The high-temperature flue gas generated by the reaction furnace 1 in the embodiment leaves from the top of the reaction furnace 1 and enters the pre-concentrator 3,the mixed acid waste liquid directly enters the pre-concentrator 3 through the mixed acid waste liquid flow regulating valve 6, is pumped out by the pre-concentrator circulating pump 4 and is sprayed into the pre-concentrator 3 from the top to form a loop. The gas in the high-temperature reaction furnace 1 directly contacts with the circulating spray liquid in the preconcentrator 3 for heat exchange, and the circulating acid liquid is concentrated due to the evaporation of part of the acid liquid; simultaneously, residual oxide solid particles in the gas are washed by the circulating acid liquid to generate Fe (NO)₃)₃(ii) a Part of HNO in mixed acid waste liquid₃The (nitric acid) is evaporated into the flue gas in heat exchange with the high temperature flue gas. Meanwhile, the mixed acid waste liquid in the preconcentrator 3 is connected with a branch pipe to a nitric acid displacement tower 19 through an outlet pipeline of a preconcentrator circulating pump 4 at the bottom of the preconcentrator 3, a flow regulating valve 20 of the nitric acid displacement tower is arranged on the branch pipe, the mixed acid waste liquid is sprayed from the top and is used for pre-absorbing partial HF gas and displacing nitric acid, and the nitric acid displacement tower 19 can be a hollow tower or an absorption tower 7 with filler.
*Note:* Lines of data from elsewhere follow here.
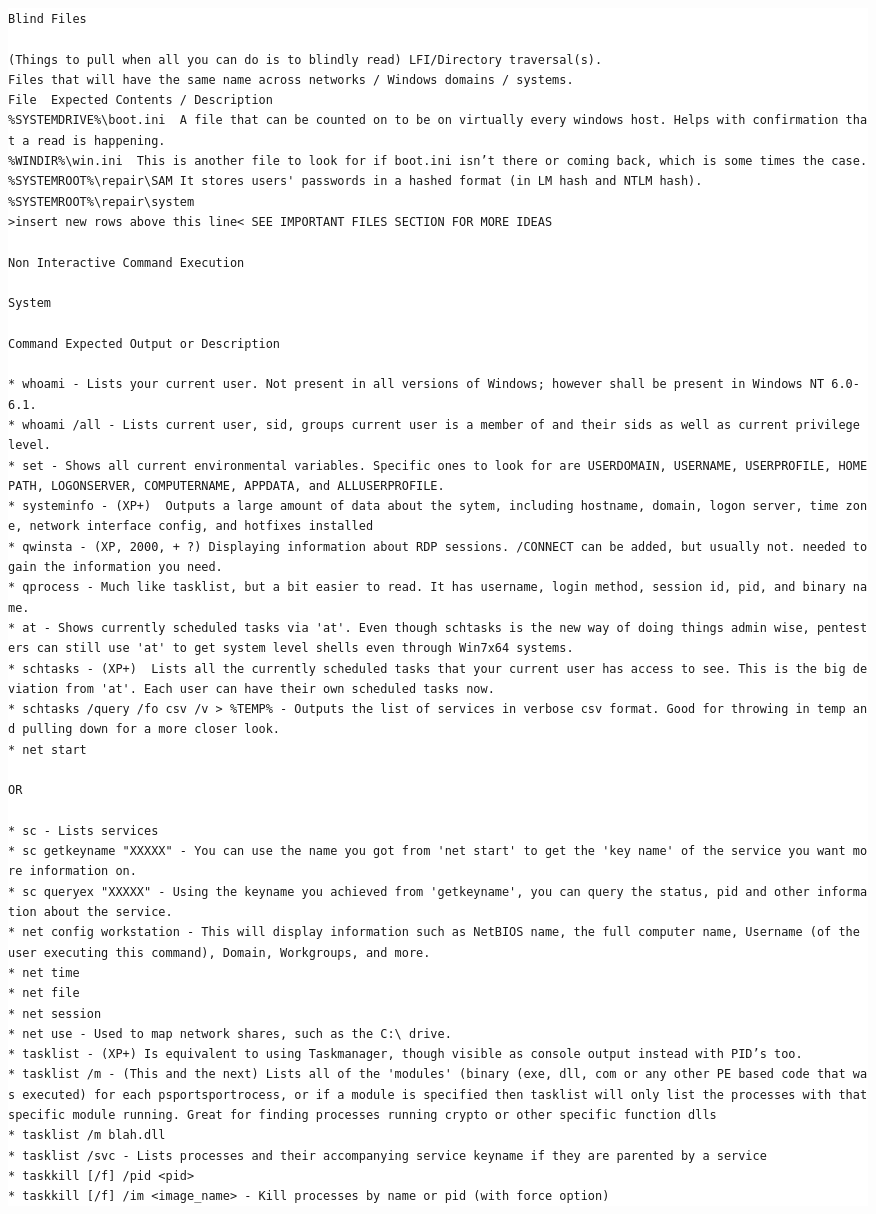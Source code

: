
 ```
Blind Files

(Things to pull when all you can do is to blindly read) LFI/Directory traversal(s).
Files that will have the same name across networks / Windows domains / systems.
File  Expected Contents / Description
%SYSTEMDRIVE%\boot.ini  A file that can be counted on to be on virtually every windows host. Helps with confirmation that a read is happening.
%WINDIR%\win.ini  This is another file to look for if boot.ini isn’t there or coming back, which is some times the case.
%SYSTEMROOT%\repair\SAM It stores users' passwords in a hashed format (in LM hash and NTLM hash).
%SYSTEMROOT%\repair\system
>insert new rows above this line< SEE IMPORTANT FILES SECTION FOR MORE IDEAS

Non Interactive Command Execution

System

Command Expected Output or Description

* whoami - Lists your current user. Not present in all versions of Windows; however shall be present in Windows NT 6.0-6.1.
* whoami /all - Lists current user, sid, groups current user is a member of and their sids as well as current privilege level.
* set - Shows all current environmental variables. Specific ones to look for are USERDOMAIN, USERNAME, USERPROFILE, HOMEPATH, LOGONSERVER, COMPUTERNAME, APPDATA, and ALLUSERPROFILE.
* systeminfo - (XP+)  Outputs a large amount of data about the sytem, including hostname, domain, logon server, time zone, network interface config, and hotfixes installed
* qwinsta - (XP, 2000, + ?) Displaying information about RDP sessions. /CONNECT can be added, but usually not. needed to gain the information you need.
* qprocess - Much like tasklist, but a bit easier to read. It has username, login method, session id, pid, and binary name.
* at - Shows currently scheduled tasks via 'at'. Even though schtasks is the new way of doing things admin wise, pentesters can still use 'at' to get system level shells even through Win7x64 systems.
* schtasks - (XP+)  Lists all the currently scheduled tasks that your current user has access to see. This is the big deviation from 'at'. Each user can have their own scheduled tasks now.
* schtasks /query /fo csv /v > %TEMP% - Outputs the list of services in verbose csv format. Good for throwing in temp and pulling down for a more closer look.
* net start

OR

* sc - Lists services
* sc getkeyname "XXXXX" - You can use the name you got from 'net start' to get the 'key name' of the service you want more information on.
* sc queryex "XXXXX" - Using the keyname you achieved from 'getkeyname', you can query the status, pid and other information about the service.
* net config workstation - This will display information such as NetBIOS name, the full computer name, Username (of the user executing this command), Domain, Workgroups, and more.
* net time
* net file
* net session
* net use - Used to map network shares, such as the C:\ drive.
* tasklist - (XP+) Is equivalent to using Taskmanager, though visible as console output instead with PID’s too.
* tasklist /m - (This and the next) Lists all of the 'modules' (binary (exe, dll, com or any other PE based code that was executed) for each psportsportrocess, or if a module is specified then tasklist will only list the processes with that specific module running. Great for finding processes running crypto or other specific function dlls
* tasklist /m blah.dll
* tasklist /svc - Lists processes and their accompanying service keyname if they are parented by a service
* taskkill [/f] /pid <pid>
* taskkill [/f] /im <image_name> - Kill processes by name or pid (with force option)
```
The newly added nitric acid displacement tower 19 can be arranged independently of the pre-concentrator 3 and is connected through a flue gas pipeline; it may also be incorporated into the pre-concentrator 3 and placed above the pre-concentrator 3. The reaction in the nitric acid substitution column 19 and the preconcentrator 3 in this embodiment is the same as that in the preconcentration substitution apparatus in the first embodiment, and the principle is the same.

Further, in order to ensure the smooth proceeding of pre-absorption, replacement and evaporation, the inlet flue gas temperature of the nitric acid replacement tower 19 is 85-95 ℃, and the outlet flue gas temperature is 65-85 ℃. The flow sprayed into the nitric acid displacement tower 19 can be properly adjusted by the nitric acid displacement tower flow adjusting valve 20 according to the condition of the mixed acid waste liquid, so as to ensure the smooth proceeding of the hydrofluoric acid and nitrate displacement reaction.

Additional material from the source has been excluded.